Problem Solving Process
1. Understanding Dynamic Programming
This problem can be solved using Dynamic Programming (DP). DP is a technique to improve efficiency by breaking down complex problems into smaller subproblems. Here, a DP array is used to store and calculate the LCS lengths between each pair of characters.
2. Initializing the DP Array
First, initialize a two-dimensional DP array based on the lengths of the strings A and B. DP[i][j] represents the length of the longest common subsequence of the first i characters of A and the first j characters of B.

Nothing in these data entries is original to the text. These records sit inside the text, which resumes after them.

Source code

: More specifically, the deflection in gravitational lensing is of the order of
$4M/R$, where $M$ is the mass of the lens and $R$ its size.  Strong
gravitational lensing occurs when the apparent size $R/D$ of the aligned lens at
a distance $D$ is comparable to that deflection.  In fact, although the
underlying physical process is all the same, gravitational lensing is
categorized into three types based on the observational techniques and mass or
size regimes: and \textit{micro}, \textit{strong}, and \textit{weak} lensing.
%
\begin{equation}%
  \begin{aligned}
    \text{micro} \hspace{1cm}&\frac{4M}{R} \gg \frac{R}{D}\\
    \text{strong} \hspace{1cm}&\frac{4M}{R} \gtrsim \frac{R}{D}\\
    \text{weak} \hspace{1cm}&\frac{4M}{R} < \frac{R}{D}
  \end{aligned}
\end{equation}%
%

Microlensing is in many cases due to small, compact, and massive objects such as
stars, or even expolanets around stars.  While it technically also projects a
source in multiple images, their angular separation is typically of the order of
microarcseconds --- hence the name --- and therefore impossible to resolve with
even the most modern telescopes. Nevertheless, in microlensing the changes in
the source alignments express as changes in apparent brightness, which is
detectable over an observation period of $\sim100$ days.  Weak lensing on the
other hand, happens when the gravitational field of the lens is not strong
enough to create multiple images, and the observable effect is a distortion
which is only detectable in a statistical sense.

int[,] dp = new int[N + 1, M + 1];
3. DP State Transition
The DP rules are as follows:
- If the i-th character of A and the j-th character of B are the same:
dp[i][j] = dp[i - 1][j - 1] + 1 - If the i-th character of A and the j-th character of B are different:
dp[i][j] = Math.Max(dp[i - 1][j], dp[i][j - 1])
4. Final Result
After populating the DP array, dp[N][M] will contain the length of the longest common subsequence.
Code Implementation
using System;
class Program
{
static void Main(string[] args)
{
string A = "ABCBDAB";
string B = "BDCAB";
int N = A.Length;
int M = B.Length;
int[,] dp = new int[N + 1, M + 1];
for (int i = 1; i <= N; i++)
{
for (int j = 1; j <= M; j++)
{
if (A[i - 1] == B[j - 1])
{
dp[i, j] = dp[i - 1, j - 1] + 1;
}
else
{
dp[i, j] = Math.Max(dp[i - 1, j], dp[i, j - 1]);
}
}
}
Console.WriteLine("Length of the longest common subsequence: " + dp[N, M]);
}
}
Test Cases
Example Input
A: ABCBDAB
B: BDCAB
Example Output
Length of the longest common subsequence: 4
Time Complexity Analysis
The time complexity of this dynamic programming algorithm is O(N * M), and the space complexity is also O(N * M). This ensures satisfactory performance even when the lengths of the two strings are 1000.
Conclusion
The Longest Common Subsequence (LCS) problem is a key problem that illustrates how to determine relationships in various fields of computer science. It has been confirmed that it can be solved efficiently using dynamic programming. This method frequently appears in coding tests, so it is important to understand it well and practice.